Activity
Please retype every record exactly as it appears, omitting the pictures.

Entries shown
▼

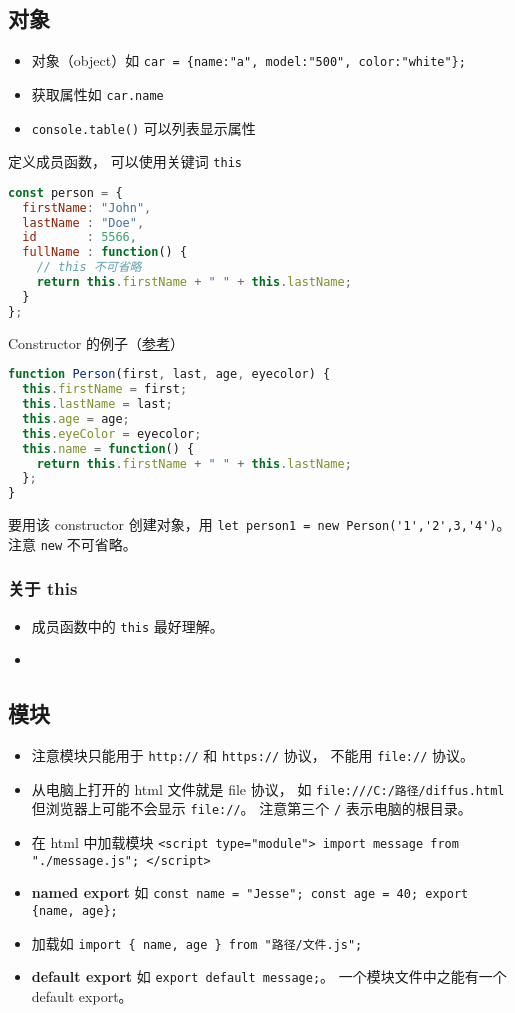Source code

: \subsection{对象}
\begin{itemize}
\item 对象（object）如 \verb|car = {name:"a", model:"500", color:"white"};|
\item 获取属性如 \verb|car.name|
\item \verb|console.table()| 可以列表显示属性
\end{itemize}

定义成员函数， 可以使用关键词 \verb|this|
\begin{lstlisting}[language=js]
const person = {
  firstName: "John",
  lastName : "Doe",
  id       : 5566,
  fullName : function() {
    // this 不可省略
    return this.firstName + " " + this.lastName;
  }
};
\end{lstlisting}

Constructor 的例子（\href{https://www.w3schools.com/js/js_object_constructors.asp}{参考}）
\begin{lstlisting}[language=js]
function Person(first, last, age, eyecolor) {
  this.firstName = first;
  this.lastName = last;
  this.age = age;
  this.eyeColor = eyecolor;
  this.name = function() {
    return this.firstName + " " + this.lastName;
  };
}
\end{lstlisting}
要用该 constructor 创建对象，用 \verb`let person1 = new Person('1','2',3,'4')`。 注意 \verb`new` 不可省略。

\subsubsection{关于 this}
\begin{itemize}
\item 成员函数中的 \verb`this` 最好理解。
\item 
\end{itemize}


\subsection{模块}
\begin{itemize}
\item 注意模块只能用于 \verb|http://| 和 \verb|https://| 协议， 不能用 \verb|file://| 协议。
\item 从电脑上打开的 html 文件就是 file 协议， 如 \verb|file:///C:/路径/diffus.html| 但浏览器上可能不会显示 \verb|file://|。 注意第三个 \verb|/| 表示电脑的根目录。
\item 在 html 中加载模块 \verb|<script type="module"> import message from "./message.js"; </script>|
\item \textbf{named export} 如 \verb|const name = "Jesse"; const age = 40; export {name, age};|
\item 加载如 \verb|import { name, age } from "路径/文件.js";|
\item \textbf{default export} 如 \verb|export default message;|。 一个模块文件中之能有一个 default export。
\end{itemize}

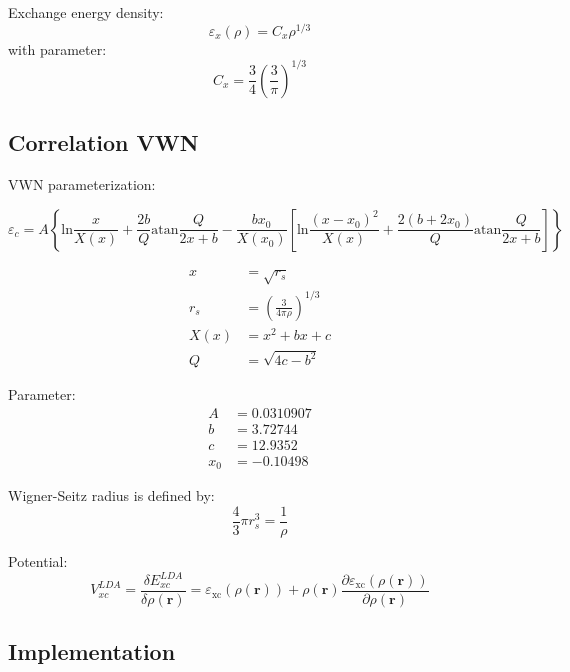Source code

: Exchange energy density:
\begin{equation}
\varepsilon_{x}(\rho) = C_{x}\rho^{1/3}
\end{equation}
with parameter:
\begin{equation}
C_{x} = \frac{3}{4}\left(\frac{3}{\pi}\right)^{1/3}  
\end{equation}


\subsection{Correlation VWN}

VWN parameterization:
\begin{fullwidth}
\begin{equation}
\varepsilon_{c} = A \left\{
\mathrm{ln}\frac{x}{X(x)} + \frac{2b}{Q}\mathrm{atan}\frac{Q}{2x+b}
- \frac{bx_{0}}{X(x_{0})}\left[
\mathrm{ln}\frac{(x - x_0)^2}{X(x)} + \frac{2(b + 2x_0)}{Q}\mathrm{atan}\frac{Q}{2x + b}
\right]
\right\}
\end{equation}
\end{fullwidth}

\begin{align}
x & = \sqrt{r_{s}} \\
r_s & = \left( \frac{3}{4\pi\rho} \right)^{1/3} \\
X(x) & = x^2 + bx + c \\
Q & = \sqrt{4c - b^2}
\end{align}

Parameter:
\begin{align}
A & = 0.0310907 \\
b & = 3.72744 \\
c & = 12.9352 \\
x_0 & = -0.10498
\end{align}

Wigner-Seitz radius is defined by:
\begin{equation}
\frac{4}{3}\pi r^{3}_{s} = \frac{1}{\rho}
\end{equation}

Potential:
\begin{equation}
V^{LDA}_{xc} = \frac{\delta E^{LDA}_{xc}}{\delta \rho(\mathbf{r})} = 
\varepsilon_{\mathrm{xc}}( \rho(\mathbf{r}) ) + \rho(\mathbf{r})
\frac{\partial \varepsilon_{\mathrm{xc}}( \rho(\mathbf{r}) )}{\partial\rho(\mathbf{r})}
\end{equation}


\subsection{Implementation}

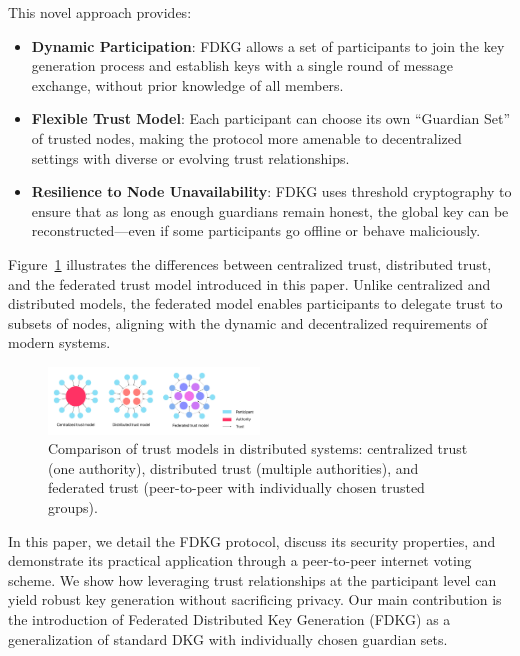 \documentclass[lettersize,journal]{IEEEtran}
\theoremstyle{definition}
\begin{document}
This novel approach provides:
\begin{itemize}
    \item \textbf{Dynamic Participation}: FDKG allows a set of participants to join the key generation process and establish keys with a single round of message exchange, without prior knowledge of all members.
    
    \item \textbf{Flexible Trust Model}: Each participant can choose its own ``Guardian Set'' of trusted nodes, making the protocol more amenable to decentralized settings with diverse or evolving trust relationships.

    \item \textbf{Resilience to Node Unavailability}: FDKG uses threshold cryptography to ensure that as long as enough guardians remain honest, the global key can be reconstructed—even if some participants go offline or behave maliciously.
\end{itemize}

Figure~\ref{fig:trust-models} illustrates the differences between centralized trust, distributed trust, and the federated trust model introduced in this paper. Unlike centralized and distributed models, the federated model enables participants to delegate trust to subsets of nodes, aligning with the dynamic and decentralized requirements of modern systems.

\begin{figure}
    \centering
    \includegraphics[width=0.5\textwidth]{federated_trust_model.pdf}
    \caption{Comparison of trust models in distributed systems: centralized trust (one authority), distributed trust (multiple authorities), and federated trust (peer-to-peer with individually chosen trusted groups).}
    \label{fig:trust-models}
\end{figure}

In this paper, we detail the FDKG protocol, discuss its security properties, and demonstrate its practical application through a peer-to-peer internet voting scheme. We show how leveraging trust relationships at the participant level can yield robust key generation without sacrificing privacy. Our main contribution is the introduction of Federated Distributed Key Generation (FDKG) as a generalization of standard DKG with individually chosen guardian sets.
\end{document}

▲

Task solution
Source code

: \subsection{对象}
\begin{itemize}
\item 对象（object）如 \verb|car = {name:"a", model:"500", color:"white"};|
\item 获取属性如 \verb|car.name|
\item \verb|console.table()| 可以列表显示属性
\end{itemize}

定义成员函数， 可以使用关键词 \verb|this|
\begin{lstlisting}[language=js]
const person = {
  firstName: "John",
  lastName : "Doe",
  id       : 5566,
  fullName : function() {
    // this 不可省略
    return this.firstName + " " + this.lastName;
  }
};
\end{lstlisting}

Constructor 的例子（\href{https://www.w3schools.com/js/js_object_constructors.asp}{参考}）
\begin{lstlisting}[language=js]
function Person(first, last, age, eyecolor) {
  this.firstName = first;
  this.lastName = last;
  this.age = age;
  this.eyeColor = eyecolor;
  this.name = function() {
    return this.firstName + " " + this.lastName;
  };
}
\end{lstlisting}
要用该 constructor 创建对象，用 \verb`let person1 = new Person('1','2',3,'4')`。 注意 \verb`new` 不可省略。

\subsubsection{关于 this}
\begin{itemize}
\item 成员函数中的 \verb`this` 最好理解。
\item 
\end{itemize}


\subsection{模块}
\begin{itemize}
\item 注意模块只能用于 \verb|http://| 和 \verb|https://| 协议， 不能用 \verb|file://| 协议。
\item 从电脑上打开的 html 文件就是 file 协议， 如 \verb|file:///C:/路径/diffus.html| 但浏览器上可能不会显示 \verb|file://|。 注意第三个 \verb|/| 表示电脑的根目录。
\item 在 html 中加载模块 \verb|<script type="module"> import message from "./message.js"; </script>|
\item \textbf{named export} 如 \verb|const name = "Jesse"; const age = 40; export {name, age};|
\item 加载如 \verb|import { name, age } from "路径/文件.js";|
\item \textbf{default export} 如 \verb|export default message;|。 一个模块文件中之能有一个 default export。
\end{itemize}

Source code

: Exchange energy density:
\begin{equation}
\varepsilon_{x}(\rho) = C_{x}\rho^{1/3}
\end{equation}
with parameter:
\begin{equation}
C_{x} = \frac{3}{4}\left(\frac{3}{\pi}\right)^{1/3}  
\end{equation}


\subsection{Correlation VWN}

VWN parameterization:
\begin{fullwidth}
\begin{equation}
\varepsilon_{c} = A \left\{
\mathrm{ln}\frac{x}{X(x)} + \frac{2b}{Q}\mathrm{atan}\frac{Q}{2x+b}
- \frac{bx_{0}}{X(x_{0})}\left[
\mathrm{ln}\frac{(x - x_0)^2}{X(x)} + \frac{2(b + 2x_0)}{Q}\mathrm{atan}\frac{Q}{2x + b}
\right]
\right\}
\end{equation}
\end{fullwidth}

\begin{align}
x & = \sqrt{r_{s}} \\
r_s & = \left( \frac{3}{4\pi\rho} \right)^{1/3} \\
X(x) & = x^2 + bx + c \\
Q & = \sqrt{4c - b^2}
\end{align}

Parameter:
\begin{align}
A & = 0.0310907 \\
b & = 3.72744 \\
c & = 12.9352 \\
x_0 & = -0.10498
\end{align}

Wigner-Seitz radius is defined by:
\begin{equation}
\frac{4}{3}\pi r^{3}_{s} = \frac{1}{\rho}
\end{equation}

Potential:
\begin{equation}
V^{LDA}_{xc} = \frac{\delta E^{LDA}_{xc}}{\delta \rho(\mathbf{r})} = 
\varepsilon_{\mathrm{xc}}( \rho(\mathbf{r}) ) + \rho(\mathbf{r})
\frac{\partial \varepsilon_{\mathrm{xc}}( \rho(\mathbf{r}) )}{\partial\rho(\mathbf{r})}
\end{equation}


\subsection{Implementation}

 \documentclass[lettersize,journal]{IEEEtran}
\theoremstyle{definition}
\begin{document}
This novel approach provides:
\begin{itemize}
    \item \textbf{Dynamic Participation}: FDKG allows a set of participants to join the key generation process and establish keys with a single round of message exchange, without prior knowledge of all members.
    
    \item \textbf{Flexible Trust Model}: Each participant can choose its own ``Guardian Set'' of trusted nodes, making the protocol more amenable to decentralized settings with diverse or evolving trust relationships.

    \item \textbf{Resilience to Node Unavailability}: FDKG uses threshold cryptography to ensure that as long as enough guardians remain honest, the global key can be reconstructed—even if some participants go offline or behave maliciously.
\end{itemize}

Figure~\ref{fig:trust-models} illustrates the differences between centralized trust, distributed trust, and the federated trust model introduced in this paper. Unlike centralized and distributed models, the federated model enables participants to delegate trust to subsets of nodes, aligning with the dynamic and decentralized requirements of modern systems.

\begin{figure}
    \centering
    \includegraphics[width=0.5\textwidth]{federated_trust_model.pdf}
    \caption{Comparison of trust models in distributed systems: centralized trust (one authority), distributed trust (multiple authorities), and federated trust (peer-to-peer with individually chosen trusted groups).}
    \label{fig:trust-models}
\end{figure}

In this paper, we detail the FDKG protocol, discuss its security properties, and demonstrate its practical application through a peer-to-peer internet voting scheme. We show how leveraging trust relationships at the participant level can yield robust key generation without sacrificing privacy. Our main contribution is the introduction of Federated Distributed Key Generation (FDKG) as a generalization of standard DKG with individually chosen guardian sets.
\end{document}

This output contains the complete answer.